The man stared at him and Ed Wolfe sat suddenly down beside him. “I won’t press it,” he said generously. “Where’s the action? Where is it? Fold the paper, man. You’re playing somebody else’s gig.” He leaned across the space between them and took the man by the arm. He pulled at him gently, awed by his own boldness. It was the first time since he had shaken hands with La Meck that he had touched anyone physically. What he was risking surprised and puzzled him. In all those months to have touched only two people, to have touched even two people! To feel their life, even, as now, through the unyielding wool of clothing, was disturbing. He was unused to it, frightened and oddly moved. Bewildered, the man looked at Ed Wolfe timidly and allowed himself to be taken toward the cocktail lounge.
They took a table near the bar. There, in the alcoholic dark, within earshot of the easy banter of the regulars, Ed Wolfe seated the Negro and then himself. He looked around the room and listened for a moment, then turned back to the Negro. Smoothly boozy, he pledged the man’s health when the girl brought their drinks. He drank stolidly, abstractedly. Coming to life briefly, he indicated the men and women around them, their suntans apparent even in the dark. “Pilots,” he said. “All of them. Airline pilots. The girls are all stewardesses and the pilots lay them.” He ordered more drinks. He did not like liquor, and liberally poured ginger ale into his bourbon. He ordered more drinks and forgot the ginger ale. “ Goyim ,” he said. “White goyim . American goyim .” He stared at the Negro. He leaned across the table. “Little Orphan Annie, what the hell kind of an orphan is that with all her millions and her white American goyim friends to bail her out?”

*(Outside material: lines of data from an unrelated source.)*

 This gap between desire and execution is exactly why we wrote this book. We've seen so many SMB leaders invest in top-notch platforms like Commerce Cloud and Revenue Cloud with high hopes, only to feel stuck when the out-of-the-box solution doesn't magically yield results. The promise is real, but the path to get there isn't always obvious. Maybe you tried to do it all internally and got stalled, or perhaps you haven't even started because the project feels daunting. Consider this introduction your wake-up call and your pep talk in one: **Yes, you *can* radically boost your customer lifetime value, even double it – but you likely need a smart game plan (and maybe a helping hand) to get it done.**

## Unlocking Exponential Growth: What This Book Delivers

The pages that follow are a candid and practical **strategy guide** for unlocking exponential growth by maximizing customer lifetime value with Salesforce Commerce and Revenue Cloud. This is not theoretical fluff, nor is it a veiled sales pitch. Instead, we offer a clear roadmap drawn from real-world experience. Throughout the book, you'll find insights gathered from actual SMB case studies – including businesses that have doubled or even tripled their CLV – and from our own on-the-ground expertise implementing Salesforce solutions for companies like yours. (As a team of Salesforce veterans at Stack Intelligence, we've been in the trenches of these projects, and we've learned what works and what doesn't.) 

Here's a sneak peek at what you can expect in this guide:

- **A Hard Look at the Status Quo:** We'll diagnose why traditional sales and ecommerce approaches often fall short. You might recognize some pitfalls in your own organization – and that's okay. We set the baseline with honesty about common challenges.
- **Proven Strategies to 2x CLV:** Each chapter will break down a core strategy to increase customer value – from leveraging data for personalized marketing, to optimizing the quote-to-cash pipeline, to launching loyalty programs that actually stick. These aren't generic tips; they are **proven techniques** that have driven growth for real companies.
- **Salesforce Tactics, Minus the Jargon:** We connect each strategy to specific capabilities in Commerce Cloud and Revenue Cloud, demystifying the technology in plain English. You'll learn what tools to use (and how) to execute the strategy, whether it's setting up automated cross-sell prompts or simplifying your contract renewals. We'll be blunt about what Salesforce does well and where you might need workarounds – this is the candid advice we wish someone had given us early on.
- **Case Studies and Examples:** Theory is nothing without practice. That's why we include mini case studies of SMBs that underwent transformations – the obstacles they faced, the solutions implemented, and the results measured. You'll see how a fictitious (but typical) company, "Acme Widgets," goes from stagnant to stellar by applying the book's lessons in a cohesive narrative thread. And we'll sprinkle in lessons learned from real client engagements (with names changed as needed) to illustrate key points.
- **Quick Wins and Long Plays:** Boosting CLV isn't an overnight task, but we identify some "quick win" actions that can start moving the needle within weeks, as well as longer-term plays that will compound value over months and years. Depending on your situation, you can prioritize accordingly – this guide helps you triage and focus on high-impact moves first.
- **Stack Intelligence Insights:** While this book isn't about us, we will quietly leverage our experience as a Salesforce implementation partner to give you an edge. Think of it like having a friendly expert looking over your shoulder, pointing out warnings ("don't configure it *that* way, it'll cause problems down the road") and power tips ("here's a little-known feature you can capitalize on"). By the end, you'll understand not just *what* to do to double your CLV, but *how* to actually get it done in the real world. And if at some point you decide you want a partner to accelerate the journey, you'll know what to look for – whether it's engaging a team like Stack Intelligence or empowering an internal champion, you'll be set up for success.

He watched them narrowly, drunkenly. He had seen them before — in good motels, in airports, in bars — and he wondered about them, seeing them, he supposed, as Negroes or children of the poor must have seen him when he had sometimes driven his car through slums.They were removed, aloof — he meant it — a different breed. He turned and saw the Negro, and could not think for a moment what the man was doing there. The Negro slouched in his chair, his great white eyes hooded. “You want to hang around here?” Ed Wolfe asked him.